If you’re self-employed, a sole trader, or you own a limited company, you’ll need to know about the UTR. In this guide, we’ll give you the full lowdown on the UTR, including what it looks like and how to find yours. Plus, what to do if you lose your UTR. So let’s get started.

⚠️ Note that in the UK, the abbreviation UTR usually refers to your tax ID - but in India, UTR stands for unique transaction reference.

UTR number example

First and foremost, you’ll need to know what a UTR looks like. It’s a 10 digit number just like the example below:

UTR number: 7210158404

Some UTR numbers will have the letter ‘K’ at the end.

Tax identification number UK

If you’re a visitor or expat from the US, it’s easy to confuse the UTR with a tax identification number (TIN).

The TIN is used by the Internal Revenue Service (IRS) in the US in its tax system, and can refer to a person’s Social Security Number (SSN) or Employer Identification Number (EIN).

Here in the UK, the UTR serves a similar function. But while it may be known as a ‘tax reference’ on some documentation, the official name for it is always the unique taxpayer reference (UTR).

Who needs a UTR number?

Anyone who completes a tax self assessment will need a UTR to file their tax return.
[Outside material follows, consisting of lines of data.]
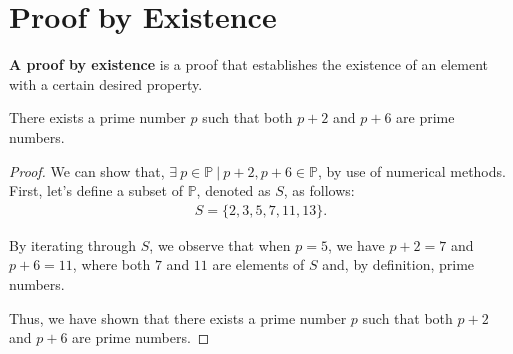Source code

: \documentclass{report}
\begin{document}
    \section{\LARGE Proof by Existence}
    \bigbreak \noindent 
    \smallbreak \noindent
    \begin{definition}
    \textbf{A proof by existence} is a proof that establishes the existence of an element with a certain desired property. 
\end{definition}
\bigbreak \noindent 
\begin{remark}
    There exists a prime number \(p\) such that both \(p+2\) and \(p+6\) are prime numbers.
\end{remark}
\bigbreak \noindent 
\begin{proof}
    We can show that, \(\exists\ p \in \mathbb{P}\ |\ p+2, p+6 \in \mathbb{P}\), by use of numerical methods. First, let's define a subset of \(\mathbb{P}\), denoted as \(S\), as follows:
    \begin{align*}
        S = \{2,3,5,7,11,13\}.
    \end{align*}
    \bigbreak \noindent 

    By iterating through \(S\), we observe that when \(p=5\), we have \(p+2 = 7\) and \(p+6 = 11\), where both \(7\) and \(11\) are elements of \(S\) and, by definition, prime numbers.
    \bigbreak \noindent 

    Thus, we have shown that there exists a prime number \(p\) such that both \(p+2\) and \(p+6\) are prime numbers.
    \bigbreak \noindent 
    \ep
\end{proof}
\end{document}
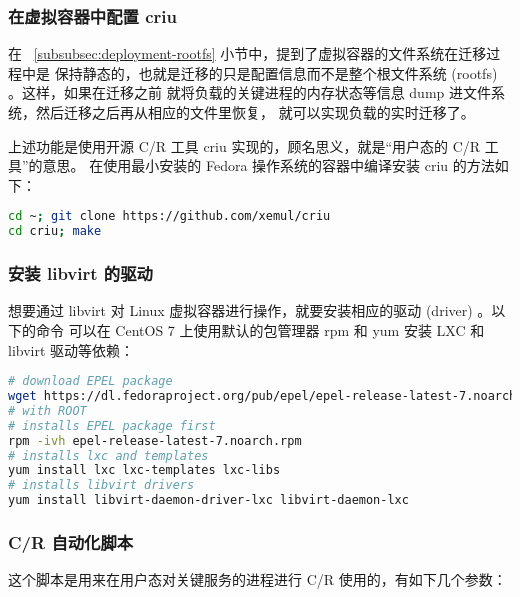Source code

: \subsubsection{在虚拟容器中配置 criu}

在 ~\ref{subsubsec:deployment-rootfs} 小节中，提到了虚拟容器的文件系统在迁移过程中是
保持静态的，也就是迁移的只是配置信息而不是整个根文件系统 (rootfs) 。这样，如果在迁移之前
就将负载的关键进程的内存状态等信息 dump 进文件系统，然后迁移之后再从相应的文件里恢复，
就可以实现负载的实时迁移了。

上述功能是使用开源 C/R 工具 criu 实现的，顾名思义，就是“用户态的 C/R 工具”的意思。
在使用最小安装的 Fedora 操作系统的容器中编译安装 criu 的方法如下：

\begin{lstlisting}[language=bash]
cd ~; git clone https://github.com/xemul/criu
cd criu; make
\end{lstlisting}

\subsubsection{安装 libvirt 的驱动}

想要通过 libvirt 对 Linux 虚拟容器进行操作，就要安装相应的驱动 (driver) 。以下的命令
可以在 CentOS 7 上使用默认的包管理器 rpm 和 yum 安装 LXC 和 libvirt 驱动等依赖：

\begin{lstlisting}[language=bash]
# download EPEL package
wget https://dl.fedoraproject.org/pub/epel/epel-release-latest-7.noarch.rpm
# with ROOT
# installs EPEL package first
rpm -ivh epel-release-latest-7.noarch.rpm
# installs lxc and templates
yum install lxc lxc-templates lxc-libs
# installs libvirt drivers
yum install libvirt-daemon-driver-lxc libvirt-daemon-lxc
\end{lstlisting}

\subsubsection{C/R 自动化脚本}
\label{subsubsec:cr-automation}

这个脚本是用来在用户态对关键服务的进程进行 C/R 使用的，有如下几个参数：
This applies if you’re self-employed or a sole trader, own your own registered company in the UK, or work with a business partner.

If you’re not sure whether or not you need to submit a self assessment, you can find out on the Government website.

How to find my Unique Tax Reference number (UTR)?

A UTR may be automatically issued if you register a limited company or apply for tax self assessment. You’ll receive it in the post around 10 days after registering.¹

You’ll find your 10 digit number on correspondence from HMRC, often on the top right of letters issued regarding your UK tax. You can find it on:²

  • Your personal tax account,
  • The HMRC app,
  • Previous tax returns,
  • Notices from HMRC to file a return or payment reminders.

Apply for UTR number

Ready to complete your first tax return? Here’s how the process of getting a UTR number looks like in two scenarios: if you are self employed or a partner in a limited company:

How to get a UTR number - If you are self employed or sole trader³

A sole trader or self-employed must register within HMRC for self assessment if they earned more than 1,000 GBP before tax relief in the last tax year (between April 6 and April 5 of the following year). Here is how to register for utr number:

If it's your first time registering

  1. You need to access your Business Tax Account within HMRC and register for self assessment and class 2 national insurance.
  2. You need an user ID and password to access the tax account.
  3. After logging in you will need to provide some personal information such as: name, date of birth, address, email address and phone number. As well as information about our business, such as the nature of business and the date your self-employment began.
  4. Once you submit your registration your UTR number will be posted.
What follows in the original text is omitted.